In 2002, famed director Roman Polanski delivered a haunting tale of a Jewish pianist Władysław Szpilman. The musician lived in Nazi-occupied Germany where the rest of his family had all been killed.

Szpilman used music as a coping mechanism as he hid out in 1944 Warsaw, where he prepared himself to die. The film garnered critical acclaim, winning Brody the youngest Academy Award winner title. But the film, which took a toll on the actor, felt a little too close to home.

Though Brody grew up an only child in Queens, New York, his roots are just as complicated. His mother, famed photographer Sylvia Plachy “fled Communist Hungary as a child during the 1956 uprising against the Soviet Union.,” according to IMDb.

Likewise, the star’s father is of Polish-Jewish decent who lost family members in the Holocaust. The site also states, “Adrien’s maternal grandfather was from an aristocratic Hungarian background, while Adrien’s maternal grandmother was of Czech Jewish descent (her own parents, Adrien’s great-grandparents, were killed in the Holocaust). Adrien’s mother was not aware of her own mother’s Jewish background until later in life.”

Aside from his family’s tragic connection to the events at that time, Brody had a lot of preparation for the role which included learning to play  Frédéric Chopin pieces on the piano. He also lost 30 pounds and removed himself from the outside world.
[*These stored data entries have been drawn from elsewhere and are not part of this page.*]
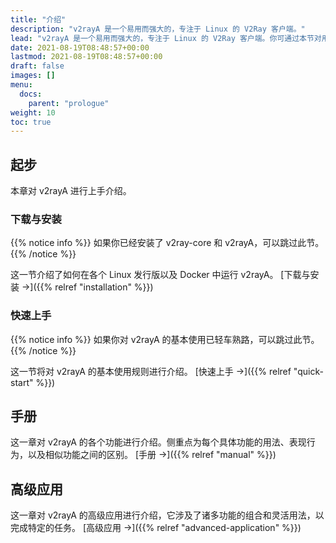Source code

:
 ```yaml
---
title: "介绍"
description: "v2rayA 是一个易用而强大的，专注于 Linux 的 V2Ray 客户端。"
lead: "v2rayA 是一个易用而强大的，专注于 Linux 的 V2Ray 客户端。你可通过本节对用户文档的内容进行快速预览。"
date: 2021-08-19T08:48:57+00:00
lastmod: 2021-08-19T08:48:57+00:00
draft: false
images: []
menu:
  docs:
    parent: "prologue"
weight: 10
toc: true
---
```


## 起步

本章对 v2rayA 进行上手介绍。

### 下载与安装

{{% notice info %}}
如果你已经安装了 v2ray-core 和 v2rayA，可以跳过此节。
{{% /notice %}}

这一节介绍了如何在各个 Linux 发行版以及 Docker 中运行 v2rayA。 [下载与安装 →]({{% relref "installation" %}})

### 快速上手

{{% notice info %}}
如果你对 v2rayA 的基本使用已轻车熟路，可以跳过此节。
{{% /notice %}}

这一节将对 v2rayA 的基本使用规则进行介绍。 [快速上手 →]({{% relref "quick-start" %}})

## 手册

这一章对 v2rayA 的各个功能进行介绍。侧重点为每个具体功能的用法、表现行为，以及相似功能之间的区别。 [手册 →]({{% relref "manual" %}})

## 高级应用

这一章对 v2rayA 的高级应用进行介绍，它涉及了诸多功能的组合和灵活用法，以完成特定的任务。 [高级应用 →]({{% relref "advanced-application" %}})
Brody said he felt a deep sense of responsibility for those who suffered. To get the role right, he gave up his car and apartment as a way of connecting to the stories of those affected.

Polanski’s experiences are reflected in the film as well. Born to Polish-Russian parents, he lived in German-occupied Poland in 1939, then confined with the city’s remaining Jewish people in 1941.

The director remembers the horrors he witnessed as a boy when he escaped after his parents were sent to concentration camps.

‘The Pianist’ is based on a haunting true story

Though Brody played a fictional version of Szpilman, The Pianist was based on Szpilman’s account of surviving the Holocaust after the rest of his family was deported to concentration camps.

Szpilman miraculously evaded capture multiple times — one of which came due to his talents on the piano. The officer was so impressed, he helped Szpilman find a better hiding spot and even brought him food every now and then.

He spent two years in hiding and, as The Pianist shows, he may have withered away physically but music helped him cope with the horrors of his reality.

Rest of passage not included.